Mais non, la jeune génération a été conditionnée pour vivre dans un présent éternel. Supposée immortelle, elle n’est là que pour acheter les produits de consommation parfaitement inutiles que la société leur propose et qui sont supposés faire son bonheur. A la limite, elle est plus tournée vers le futur (la sortie de la Playstation III, le dernier Harry Potter) que vers le passé, prenant pour un signe d’ouverture d’esprit ce qui n’est qu’une preuve d’asservissement aux lois du marché.
Je parle de la jeune génération, mais les autres ne valent pas beaucoup mieux.
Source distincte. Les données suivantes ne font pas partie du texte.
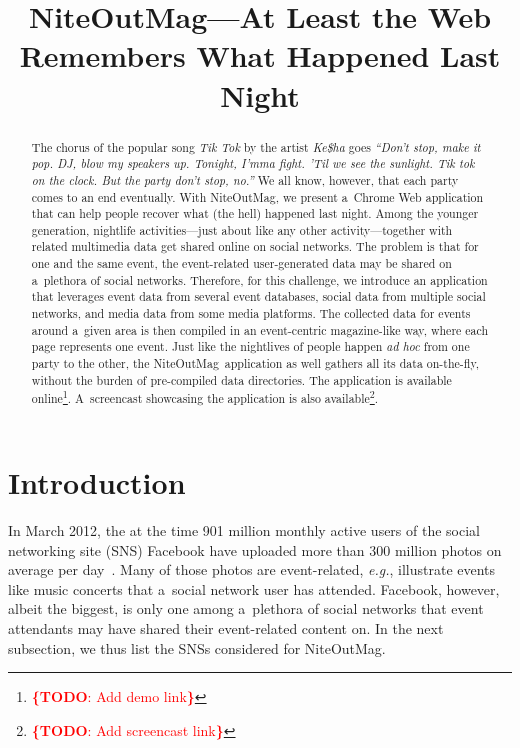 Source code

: \documentclass{acm_proc_article-sp}
\let\oldemph\emph
\renewcommand{\emph}[1]{\oldemph{\fontsize{9}{9}\selectfont #1}}
\newcommand{\todo}[1]{\noindent\textcolor{red}{{\bf \{TODO}: #1{\bf \}}}}
\begin{document}
\title{NiteOutMag\hspace{-1.5pt}---At Least the Web\\ Remembers What Happened Last Night}

\author{
}
\maketitle

\begin{abstract}
The chorus of the popular song \emph{Tik Tok} by the artist \emph{Ke\$ha} goes
\emph{``Don't stop, make it pop. DJ, blow my speakers up. Tonight, I'mma fight.
'Til we see the sunlight. Tik tok on the clock. But the party don't stop, no.''}
We all know, however, that each party comes to an end eventually.
With NiteOutMag\texttrademark, we present a~Chrome Web application
that can help people recover what (the hell) happened last night.
Among the younger generation, nightlife activities---just about like any other
activity---together with related multimedia data get shared online on social networks.
The problem is that for one and the same event, the event-related user-generated data
may be shared on a~plethora of social networks.
Therefore, for this challenge, we introduce an application
that leverages event data from several event databases,
social data from multiple social networks, and media data from some media platforms.
The collected data for events around a~given area is then compiled
in an event-centric magazine-like way, where each page represents one event.
Just like the nightlives of people happen \emph{ad hoc} from one party to the other,
the NiteOutMag\texttrademark~application as well
gathers all its data on-the-fly, without the burden of pre-compiled data directories.
The application is available online\footnote{\todo{Add demo link}}.
A~screencast showcasing the application is also available\footnote{\todo{Add screencast link}}.
\end{abstract}



\section{Introduction}
In March 2012, the at the time 901 million monthly active users
of the social networking site (SNS) Facebook
have uploaded more than 300 million photos on average per day~\cite{Facebook2012}.
Many of those photos are event-related, \emph{e.g.},
illustrate events like music concerts that a~social network user has attended.
Facebook, however, albeit the biggest, is only one among a~plethora of social networks
that event attendants may have shared their event-related content on.
In the next subsection, we thus list the SNSs considered for
NiteOutMag\texttrademark.
\end{document}

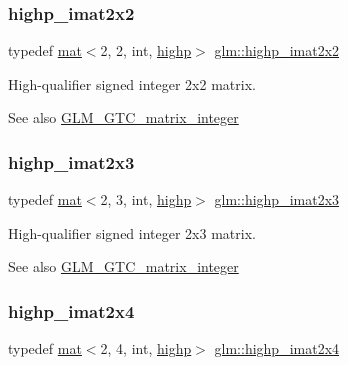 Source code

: \subsubsection{\texorpdfstring{highp\+\_\+imat2x2}{highp\_imat2x2}}
{\footnotesize\ttfamily typedef \mbox{\hyperlink{structglm_1_1mat}{mat}}$<$2, 2, int, \mbox{\hyperlink{namespaceglm_a36ed105b07c7746804d7fdc7cc90ff25ac6f7eab42eacbb10d59a58e95e362074}{highp}}$>$ \mbox{\hyperlink{group__gtc__matrix__integer_ga9d5c6c5a4640f7c794a77e3f60b91670}{glm\+::highp\+\_\+imat2x2}}}

High-\/qualifier signed integer 2x2 matrix. \begin{DoxySeeAlso}{See also}
\mbox{\hyperlink{group__gtc__matrix__integer}{G\+L\+M\+\_\+\+G\+T\+C\+\_\+matrix\+\_\+integer}} 
\end{DoxySeeAlso}
\mbox{\label{group__gtc__matrix__integer_ga6bf015d7d01115e1d71362f2aa1cd3c4}} 
\subsubsection{\texorpdfstring{highp\+\_\+imat2x3}{highp\_imat2x3}}
{\footnotesize\ttfamily typedef \mbox{\hyperlink{structglm_1_1mat}{mat}}$<$2, 3, int, \mbox{\hyperlink{namespaceglm_a36ed105b07c7746804d7fdc7cc90ff25ac6f7eab42eacbb10d59a58e95e362074}{highp}}$>$ \mbox{\hyperlink{group__gtc__matrix__integer_ga6bf015d7d01115e1d71362f2aa1cd3c4}{glm\+::highp\+\_\+imat2x3}}}

High-\/qualifier signed integer 2x3 matrix. \begin{DoxySeeAlso}{See also}
\mbox{\hyperlink{group__gtc__matrix__integer}{G\+L\+M\+\_\+\+G\+T\+C\+\_\+matrix\+\_\+integer}} 
\end{DoxySeeAlso}
\mbox{\label{group__gtc__matrix__integer_ga5e3a9d05895fbefef19c051e60ca81c4}} 
\subsubsection{\texorpdfstring{highp\+\_\+imat2x4}{highp\_imat2x4}}
{\footnotesize\ttfamily typedef \mbox{\hyperlink{structglm_1_1mat}{mat}}$<$2, 4, int, \mbox{\hyperlink{namespaceglm_a36ed105b07c7746804d7fdc7cc90ff25ac6f7eab42eacbb10d59a58e95e362074}{highp}}$>$ \mbox{\hyperlink{group__gtc__matrix__integer_ga5e3a9d05895fbefef19c051e60ca81c4}{glm\+::highp\+\_\+imat2x4}}}

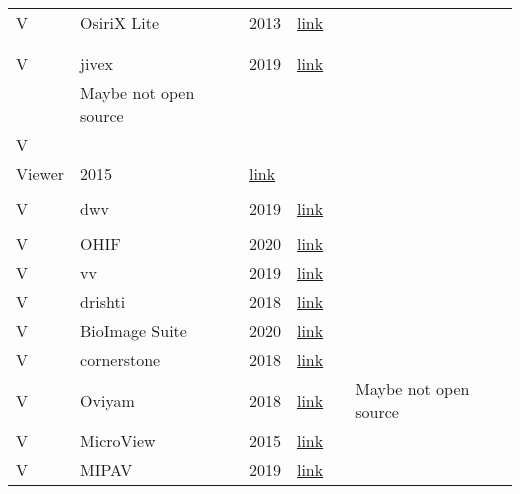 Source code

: \documentclass{article}
\begin{document}
\begin{longtable}{|l|l|l|l|l|l|}
V & OsiriX Lite & 2013 & \href{https://github.com/pixmeo/osirix}{link} & \begin{tabular}[c]{@{}l@{}}\citep{Bjorn2017}\\ \citep{Bruhschwein2019}\\ \citep{Haak2015}\end{tabular} &  \\ \hline
V & jivex & 2019 & \href{https://www.visus.com/en/downloads/jivex-dicom-viewer.html}{link} & \begin{tabular}[c]{@{}l@{}}\citep{Mu2019}\\ \citep{Haak2015}\end{tabular} & Maybe not open source \\ \hline
V & \begin{tabular}[c]{@{}l@{}}Open Dicom\\ Viewer\end{tabular} & 2015 & \href{https://sourceforge.net/projects/opendicomviewer/}{link} & \begin{tabular}[c]{@{}l@{}}\citep{Mu2019}\\ \citep{Haak2015}\end{tabular} &  \\ \hline
V & dwv & 2019 & \href{https://ivmartel.github.io/dwv/}{link} & \begin{tabular}[c]{@{}l@{}}\citep{Bjorn2017}\\ \citep{Haak2015}\end{tabular} &  \\ \hline
V & OHIF & 2020 & \href{http://ohif.org/}{link} & \citep{Bjorn2017} &  \\ \hline
V & vv & 2019 & \href{https://github.com/open-vv/vv}{link} & \citep{Bjorn2017} &  \\ \hline
V & drishti & 2018 & \href{https://github.com/nci/drishti}{link} & \citep{Bjorn2017} &  \\ \hline
V & BioImage Suite & 2020 & \href{https://bioimagesuiteweb.github.io/webapp/}{link} & \citep{Haak2015} &  \\ \hline
V & cornerstone & 2018 & \href{https://github.com/cornerstonejs/cornerstone/releases}{link} & \citep{Haak2015} &  \\ \hline
V & Oviyam & 2018 & \href{http://oviyam.raster.in/index.html}{link} & \citep{Haak2015} & Maybe not open source \\ \hline
V & MicroView & 2015 & \href{http://microview.sourceforge.net/}{link} & \citep{Haak2015} &  \\ \hline
V & MIPAV & 2019 & \href{https://mipav.cit.nih.gov/}{link} & \citep{Haak2015} &  \\ \hline

\end{longtable}
\end{document}
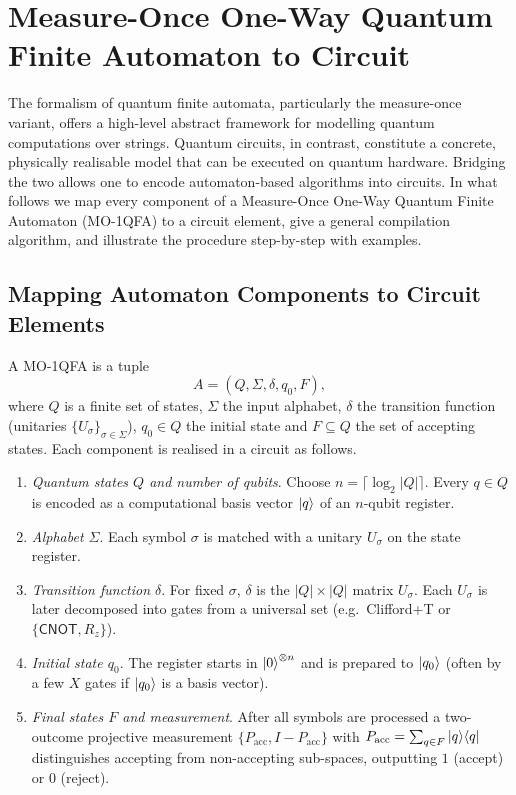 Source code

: \section{Measure-Once One-Way Quantum Finite Automaton to Circuit}
\label{sec:moqfa-to-circuit}

The formalism of quantum finite automata, particularly the measure-once variant,
offers a high-level abstract framework for modelling quantum computations over
strings.
Quantum circuits, in contrast, constitute a concrete, physically realisable model
that can be executed on quantum hardware.
Bridging the two allows one to encode automaton-based algorithms into circuits.
In what follows we map every component of a
Measure-Once One-Way Quantum Finite Automaton (MO-1QFA)
to a circuit element, give a general compilation
algorithm, and illustrate the procedure step-by-step with examples.

\subsection{Mapping Automaton Components to Circuit Elements}

A MO-1QFA is a tuple
\[
  A = (Q,\Sigma,\delta,q_0,F),
\]
where $Q$ is a finite set of states, $\Sigma$ the input alphabet,
$\delta$ the transition function (unitaries $\{U_\sigma\}_{\sigma\in\Sigma}$),
$q_0\in Q$ the initial state and $F\subseteq Q$ the set of accepting states.
Each component is realised in a circuit as follows.

\begin{enumerate}[leftmargin=*,label=\textbf{\arabic*.}]
\item \emph{Quantum states $Q$ and number of qubits}.  
      Choose $n=\lceil\log_2|Q|\rceil$.
      Every $q\in Q$ is encoded as a computational basis vector
      $\ket{q}$ of an $n$-qubit register.

\item \emph{Alphabet $\Sigma$}.  
      Each symbol $\sigma$ is matched with a unitary $U_\sigma$ on the
      state register.

\item \emph{Transition function $\delta$}.  
      For fixed $\sigma$, $\delta$ is the $|Q|\times|Q|$ matrix $U_\sigma$.
      Each $U_\sigma$ is later decomposed into gates from a universal
      set (e.g.\ Clifford+T or $\{\textsf{CNOT},R_z\}$).

\item \emph{Initial state $q_0$}.  
      The register starts in $\ket{0}^{\otimes n}$ and is prepared
      to $\ket{q_0}$ (often by a few $X$ gates if $\ket{q_0}$ is a basis
      vector).

\item \emph{Final states $F$ and measurement}.  
      After all symbols are processed a two-outcome
      projective measurement
      $\{P_{\text{acc}},I-P_{\text{acc}}\}$ with
      \(
        P_{\text{acc}}=\sum_{q\in F}\ket{q}\!\bra{q}
      \)
      distinguishes accepting from non-accepting sub-spaces,
      outputting $1$ (accept) or $0$ (reject).
\end{enumerate}

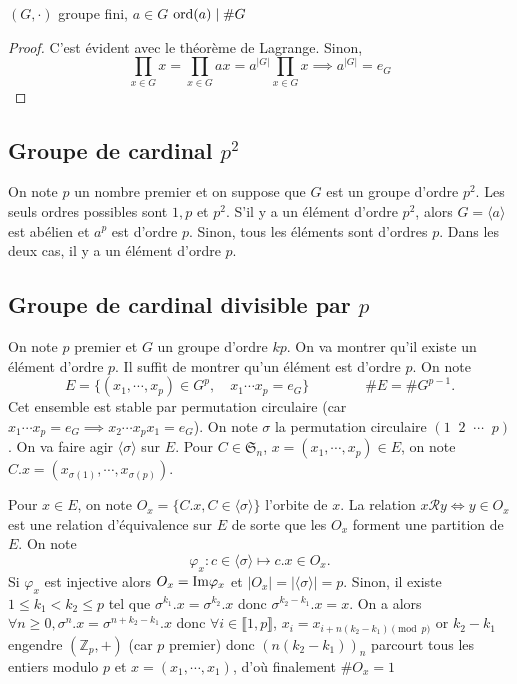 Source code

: \begin{prop}
    \Hyp $(G, \cdot)$ groupe fini, $a\in G$
    \Conc $\mathrm{ord}(a)\;|\;\# G$
\end{prop}

\begin{proof}
    C'est évident avec le théorème de Lagrange. Sinon, \[
        \prod_{x\in G}x=\prod_{x\in G}ax=a^{|G|}\prod_{x\in G}x \implies a^{|G|}=e_G
    \]
\end{proof}

\subsection{Groupe de cardinal $p^2$}

On note $p$ un nombre premier et on suppose que $G$ est un groupe d'ordre $p^2$. Les seuls ordres possibles sont $1, p$ et $p^2$. S'il y a un élément d'ordre $p^2$, alors $G=\langle a\rangle$ est abélien et $a^p$ est d'ordre $p$. Sinon, tous les éléments sont d'ordres $p$. Dans les deux cas, il y a un élément d'ordre $p$.

\subsection{Groupe de cardinal divisible par $p$}

On note $p$ premier et $G$ un groupe d'ordre $kp$. On va montrer qu'il existe un élément d'ordre $p$. Il suffit de montrer qu'un élément est d'ordre $p$. On note \[
    E=\{(x_1, \cdots, x_p)\in G^p, \quad x_1 \cdots x_p=e_G\}\qquad \qquad \#E=\#G^{p-1}.
\]
Cet ensemble est stable par permutation circulaire (car $x_1\cdots x_p=e_G \implies x_2\cdots x_px_1=e_G$). On note $\sigma$ la permutation circulaire $(1\;\; 2 \;\; \cdots \;\; p)$. On va faire agir $\langle \sigma \rangle$ sur $E$. Pour $C\in \mathfrak S_n$, $x=(x_1, \cdots, x_p)\in E$, on note $C.x=(x_{\sigma(1)}, \cdots, x_{\sigma(p)})$.

Pour $x\in E$, on note $O_x=\{C.x, C\in\langle \sigma\rangle\}$ l'orbite de $x$. La relation $x\mathcal Ry\iff y\in O_x$ est une relation d'équivalence sur $E$ de sorte que les $O_x$ forment une partition de $E$. On note \[
    \varphi_x:c\in \langle \sigma \rangle \longmapsto c.x\in O_x.
\]
Si $\varphi_x$ est injective alors $O_x=\mathrm{Im} \varphi_x$ et $|O_x|=|\langle \sigma \rangle|=p$. Sinon, il existe $1\leq k_1 < k_2\leq p$ tel que $\sigma^{k_1}.x=\sigma^{k_2}.x$ donc $\sigma^{k_2-k_1}.x=x$. On a alors $\forall n\geq 0, \sigma^n.x=\sigma^{n+k_2-k_1}.x$ donc $\forall i\in\llbracket 1, p\rrbracket$, $x_i=x_{i+n(k_2-k_1)\pmod p}$ or $k_2-k_1$ engendre $(\mathbb Z_p, +)$ (car $p$ premier) donc $(n(k_2-k_1))_n$ parcourt tous les entiers modulo $p$ et $x=(x_1, \cdots, x_1)$, d'où finalement $\#O_x=1$

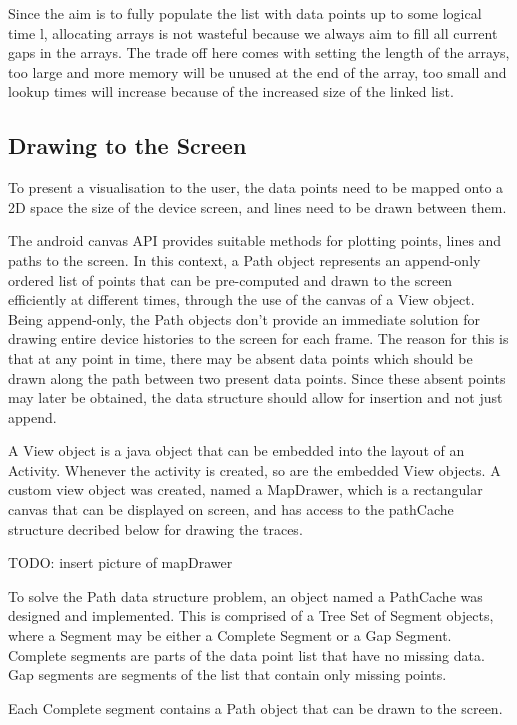 Since the aim is to fully populate the list with data points up to some logical time l, allocating arrays is not wasteful because we always aim to fill all current gaps in the arrays. The trade off here comes with setting the length of the arrays, too large and more memory will be unused at the end of the array, too small and lookup times will increase because of the increased size of the linked list.

\subsection{Drawing to the Screen}

To present a visualisation to the user, the data points need to be mapped onto a 2D space the size of the device screen, and lines need to be drawn between them.

The android canvas API provides suitable methods for plotting points, lines and paths to the screen. In this context, a Path object represents an append-only ordered list of points that can be pre-computed and drawn to the screen efficiently at different times, through the use of the canvas of a View object.
Being append-only, the Path objects don't provide an immediate solution for drawing entire device histories to the screen for each frame. The reason for this is that at any point in time, there may be absent data points which should be drawn along the path between two present data points. Since these absent points may later be obtained, the data structure should allow for insertion and not just append.

A View object is a java object that can be embedded into the layout of an Activity. Whenever the activity is created, so are the embedded View objects. A custom view object was created, named a MapDrawer, which is a rectangular canvas that can be displayed on screen, and has access to the pathCache structure decribed below for drawing the traces.

TODO: insert picture of mapDrawer

To solve the Path data structure problem, an object named a PathCache was designed and implemented. This is comprised of a Tree Set of Segment objects, where a Segment may be either a Complete Segment or a Gap Segment. Complete segments are parts of the data point list that have no missing data. Gap segments are segments of the list that contain only missing points.

Each Complete segment contains a Path object that can be drawn to the screen.

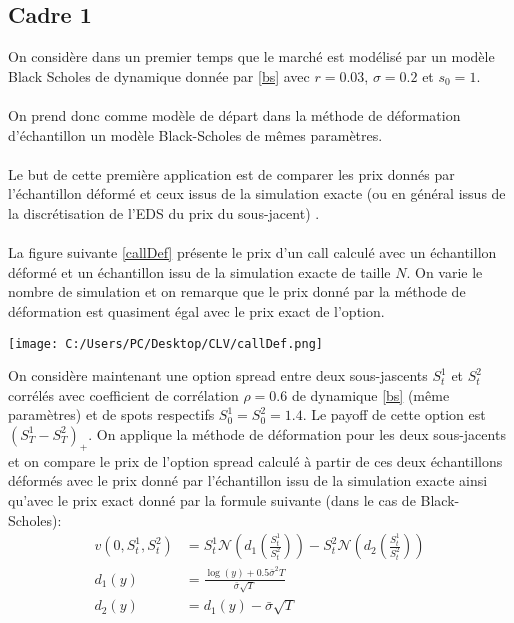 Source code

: \documentclass[a4paper,12pt]{report}
\numberwithin{equation}{section}
\theoremstyle{definition}
\numberwithin{equation}{section}
\begin{document}
\subsection{Cadre 1}
On considère dans un premier temps que le marché est modélisé par un modèle Black Scholes de dynamique donnée par \ref{bs} avec $r=0.03$, $\sigma=0.2$ et $s_0 = 1$.\\\\
On prend donc comme modèle de départ dans la méthode de déformation d'échantillon un modèle Black-Scholes de mêmes paramètres.\\\\
Le but de cette première application est de comparer les prix donnés par l'échantillon déformé et ceux issus de la simulation exacte (ou en général issus de la discrétisation de l'EDS du prix du sous-jacent) .\\\\
La figure suivante \ref{callDef} présente le prix d'un call calculé avec un échantillon déformé et un échantillon issu de la simulation exacte de taille $N$. On varie le nombre de simulation et on remarque que le prix donné par la méthode de déformation est quasiment égal avec le prix exact de l'option.
\begin{center}
\label{callDef}
\texttt{[image: C:/Users/PC/Desktop/CLV/callDef.png]}
\end{center}
On considère maintenant une option spread entre deux sous-jascents $S_t^1$ et $S_t^2$ corrélés avec coefficient de corrélation $\rho = 0.6$ de dynamique \ref{bs} (même paramètres) et de spots respectifs $S^1_0 = S^2_0 = 1.4$. Le payoff de cette option est $(S_T^1 - S_T^2)_+$. On applique la méthode de déformation pour les deux sous-jacents et on compare le prix de l'option spread calculé à partir de ces deux échantillons déformés avec le prix donné par l'échantillon issu de la simulation exacte ainsi qu'avec le prix exact donné par la formule suivante (dans le cas de Black-Scholes):
\begin{equation*}
\begin{split}
v(0, S_t^1, S_t^2) &= S_t^1 \mathcal{N}\left(d_1\left(\frac{S_t^1}{S_t^2}\right)\right) - S_t^2 \mathcal{N}\left(d_2\left(\frac{S_t^1}{S_t^2}\right)\right)\\
d_1(y) & = \displaystyle \frac{\log(y) + 0.5  \bar \sigma^2 T}{\bar \sigma \sqrt{T}}\\
d_2(y) &= d_1(y) - \bar \sigma \sqrt{T}
\end{split}
\end{equation*}
\end{document}

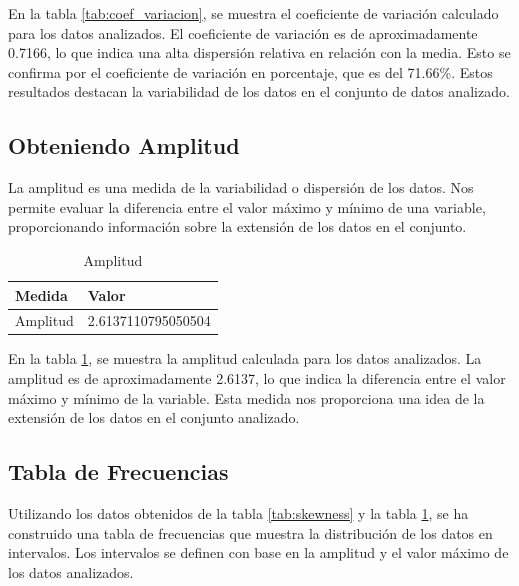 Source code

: En la tabla \ref{tab:coef_variacion}, se muestra el coeficiente de variación
calculado para los datos analizados. El coeficiente de variación es de
aproximadamente 0.7166, lo que indica una alta dispersión relativa en relación
con la media. Esto se confirma por el coeficiente de variación en porcentaje,
que es del 71.66\%. Estos resultados destacan la variabilidad de los datos en
el conjunto de datos analizado.

\subsection{Obteniendo Amplitud}

La amplitud es una medida de la variabilidad o dispersión de los datos. Nos
permite evaluar la diferencia entre el valor máximo y mínimo de una variable,
proporcionando información sobre la extensión de los datos en el conjunto.

\begin{table}[htbp]
    \centering
    \caption{Amplitud}
    \begin{tabular}{ll}
        \hline
        \textbf{Medida} & \textbf{Valor}     \\
        \hline
        Amplitud        & 2.6137110795050504 \\
        \hline
    \end{tabular}
    \label{tab:amplitud}
\end{table}

En la tabla \ref{tab:amplitud}, se muestra la amplitud calculada para los datos
analizados. La amplitud es de aproximadamente 2.6137, lo que indica la
diferencia entre el valor máximo y mínimo de la variable. Esta medida nos
proporciona una idea de la extensión de los datos en el conjunto analizado.

\subsection{Tabla de Frecuencias}

Utilizando los datos obtenidos de la tabla \ref{tab:skewness} y la tabla
\ref{tab:amplitud}, se ha construido una tabla de frecuencias que muestra la
distribución de los datos en intervalos. Los intervalos se definen con base en
la amplitud y el valor máximo de los datos analizados.

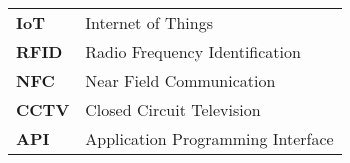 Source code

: \begin{viettat}
\renewcommand{\abstractname}{}

\begin{table}[H]
\label{my-label}
\begin{tabular}{ll}
\textbf{IoT}  & Internet of Things                \\
\textbf{RFID} & Radio Frequency Identification    \\
\textbf{NFC}  & Near Field Communication          \\
\textbf{CCTV} & Closed Circuit Television         \\
\textbf{API}  & Application Programming Interface
\end{tabular}
\end{table}

\end{viettat}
Tout le monde se complaît dans une sorte d’hédonisme jouissif (ou supposé tel, car ne je vois toujours pas en quoi le fait de posséder tel ou tel objet me rend plus heureux, surtout si je n’en ai pas besoin)qui permet de ne plus penser que le temps avance et qu’une tombe nous attend au bout du chemin. Consommant frénétiquement, notre société vit dans un présent éternel, sorte d’Eden fictif et artificiel qui enrichit quelques industriels au passage. Le passé n’a plus de sens et si on en parle, c’est pour en rire (tu te souviens ? A la fin des années soixante-dix on n’avait même pas de micro-ondes ! Comment ont-ils fait dans les années quatre-vingts pour se passer de MP3 ?)
Pourtant, peut-on ramener une vie humaine à ces simples considérations de confort domestique ? Notre destinée n’aurait-elle donc aucune autre portée ? J’ignore quel sens elle a ni même s’il y a un sens à trouver, mais ce qui est sûr c’est que l’Antiquité grecque, qui avait inventé la tragédie, avait une autre conception de notre existence. Certes les dieux étaient méchants et se moquaient des hommes, mais ceux-ci tentaient malgré tout de lutter pour survivre, acquérant ainsi une dignité que nous avons manifestement perdue. Quand je vois à quel degré d’avilissement la publicité peut conduire (ces cadres supérieurs qui se roulent par terre pour manger un yoghourt, ces femmes qui ne vivent que pour engloutir un fromage !), j’en viens à regretter le temps du vieux Montaigne (même s’il a failli mourir de la peste). Au moins il y avait encore des hommes pour tenter de réfléchir sur le pourquoi de leur présence sur terre. Mais qui se souvient encore de Montaigne ? Ce n’est même pas le nom d’une marque de fromage.